By Stephen Shankland
11 July 2002 02:00 PM
Tags: itanium 2, speed, chips, process
The co-designer of the Itanium 2 chip has formally detailed its plans for the processor.

Hewlett-Packard formally detailed its plans for the Itanium 2 processor on Monday, a key step in HP's strategy to take on IBM and Sun.

HP, which co-designed the chip, announced a wide variety of Itanium 2 products, including lower-end two- and four-processor systems that will ship in August, options to upgrade existing servers with the new chip, and eventually a mammoth machine with 128 Itanium processors. The company also released benchmarks touting the price/performance advantages of the new chip, which analysts say back up some of the promises made by Intel and HP about the chip.

"Itanium has now crossed the threshold to compete on par and in some cases to compete with an advantage," said Giga Information Group analyst Brad Day.
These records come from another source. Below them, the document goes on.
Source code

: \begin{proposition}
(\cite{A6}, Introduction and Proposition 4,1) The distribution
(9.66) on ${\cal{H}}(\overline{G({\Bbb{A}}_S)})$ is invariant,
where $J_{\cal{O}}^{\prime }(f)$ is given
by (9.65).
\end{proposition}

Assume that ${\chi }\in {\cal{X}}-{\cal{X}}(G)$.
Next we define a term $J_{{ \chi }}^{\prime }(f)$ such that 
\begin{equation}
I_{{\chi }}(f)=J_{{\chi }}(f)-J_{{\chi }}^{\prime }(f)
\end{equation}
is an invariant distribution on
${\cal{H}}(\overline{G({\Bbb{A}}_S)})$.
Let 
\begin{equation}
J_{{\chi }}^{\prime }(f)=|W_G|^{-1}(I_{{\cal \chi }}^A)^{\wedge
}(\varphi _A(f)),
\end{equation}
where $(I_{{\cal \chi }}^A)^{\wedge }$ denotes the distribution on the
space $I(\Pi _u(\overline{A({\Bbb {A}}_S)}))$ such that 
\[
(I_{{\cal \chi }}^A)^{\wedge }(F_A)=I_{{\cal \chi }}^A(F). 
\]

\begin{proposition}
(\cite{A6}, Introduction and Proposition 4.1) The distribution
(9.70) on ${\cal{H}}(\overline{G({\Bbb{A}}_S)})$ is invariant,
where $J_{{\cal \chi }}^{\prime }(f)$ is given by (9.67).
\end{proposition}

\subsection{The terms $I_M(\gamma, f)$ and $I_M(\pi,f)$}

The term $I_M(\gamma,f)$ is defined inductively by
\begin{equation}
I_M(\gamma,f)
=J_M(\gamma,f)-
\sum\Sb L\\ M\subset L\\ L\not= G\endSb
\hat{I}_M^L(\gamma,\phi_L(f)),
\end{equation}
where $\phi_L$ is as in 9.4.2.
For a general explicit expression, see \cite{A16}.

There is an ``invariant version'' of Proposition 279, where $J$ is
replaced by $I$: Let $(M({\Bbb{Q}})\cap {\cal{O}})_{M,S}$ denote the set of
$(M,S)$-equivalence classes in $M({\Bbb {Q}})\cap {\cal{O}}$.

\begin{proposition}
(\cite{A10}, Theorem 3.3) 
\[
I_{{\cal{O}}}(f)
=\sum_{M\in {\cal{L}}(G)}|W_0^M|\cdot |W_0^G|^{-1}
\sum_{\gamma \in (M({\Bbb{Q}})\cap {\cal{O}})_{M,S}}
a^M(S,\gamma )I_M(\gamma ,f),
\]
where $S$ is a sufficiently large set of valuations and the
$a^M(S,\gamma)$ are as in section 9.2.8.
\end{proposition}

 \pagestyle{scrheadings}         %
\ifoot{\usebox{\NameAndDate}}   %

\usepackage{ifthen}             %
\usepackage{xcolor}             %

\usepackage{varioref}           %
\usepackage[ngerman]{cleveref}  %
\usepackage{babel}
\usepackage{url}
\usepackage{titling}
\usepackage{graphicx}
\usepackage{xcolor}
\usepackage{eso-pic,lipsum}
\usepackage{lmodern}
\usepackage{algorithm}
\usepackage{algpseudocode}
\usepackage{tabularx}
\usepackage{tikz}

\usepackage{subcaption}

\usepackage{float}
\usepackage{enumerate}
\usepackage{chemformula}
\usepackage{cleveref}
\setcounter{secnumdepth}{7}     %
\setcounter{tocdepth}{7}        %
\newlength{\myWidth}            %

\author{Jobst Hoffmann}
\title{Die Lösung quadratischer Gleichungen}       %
For example, on the widely used TPC-C test that simulates inventory transactions with a computerised warehouse, an HP rx5670 server with four Itanium 2 processors has a score of 78,000, bettering 55,000 of the IBM x440 system with eight Xeon MP processors. The Itanium system also costs less.

Itanium 2 is a key point in HP's strategy to simplify its multiple hardware and software lines while competing with IBM and Sun Microsystems. The processors are used in high-powered workstations and in servers, networked machines for jobs such as keeping track of corporate product sales. Currently, HP uses its own chips, the PA-RISC family, in these products now. Switching to Itanium is expected to help HP, the theory goes, by cutting down independent research and development.

The first Itanium had lopsided performance, doing well only on technical jobs such as physics simulations, but Itanium 2 expands into the much larger market for business software such as SAP's accounting software or tasks that require databases such as Microsoft's SQL Server.

"It wasn't until release of benchmarks by HP and Microsoft around SAP and SQL Server 2000 that we believed the Itanium 2 architecture had the balance to be aggressive both on technical and commercial computing," Day said.

The performance of the new processor family is key for HP in particular as the company places most of its eggs in the Itanium basket. IBM is backing Itanium but heavily investing in its own Power processors, while Sun is pushing its UltraSparc processors while grudgingly adopting low-end 32-bit Intel chips. By contrast, HP will not only adopt Itanium family chips into its machines that compete against Sun and IBM boxes, the company will also eventually insert the chip into the superhigh-end NonStop machines that it acquired in the Compaq Computer merger.

Eventually, HP will support five operating systems on the new processor: Windows, Linux, and three of its own products, HP-UX, OpenVMS and NonStop Kernel.

Itanium is a 64-bit chip, giving it the ability to easily address vast swathes of memory that 32-bit chips such as Intel's Pentium and Xeon can't manage. It also has capabilities for transferring information to and from memory more swiftly, features for accelerating data encryption, and improvements for working in large multiprocessor systems.

"In the longer term, we see it as a two-horse race--us and IBM," said Mark Hudson, worldwide manager for business critical systems at HP, in an interview.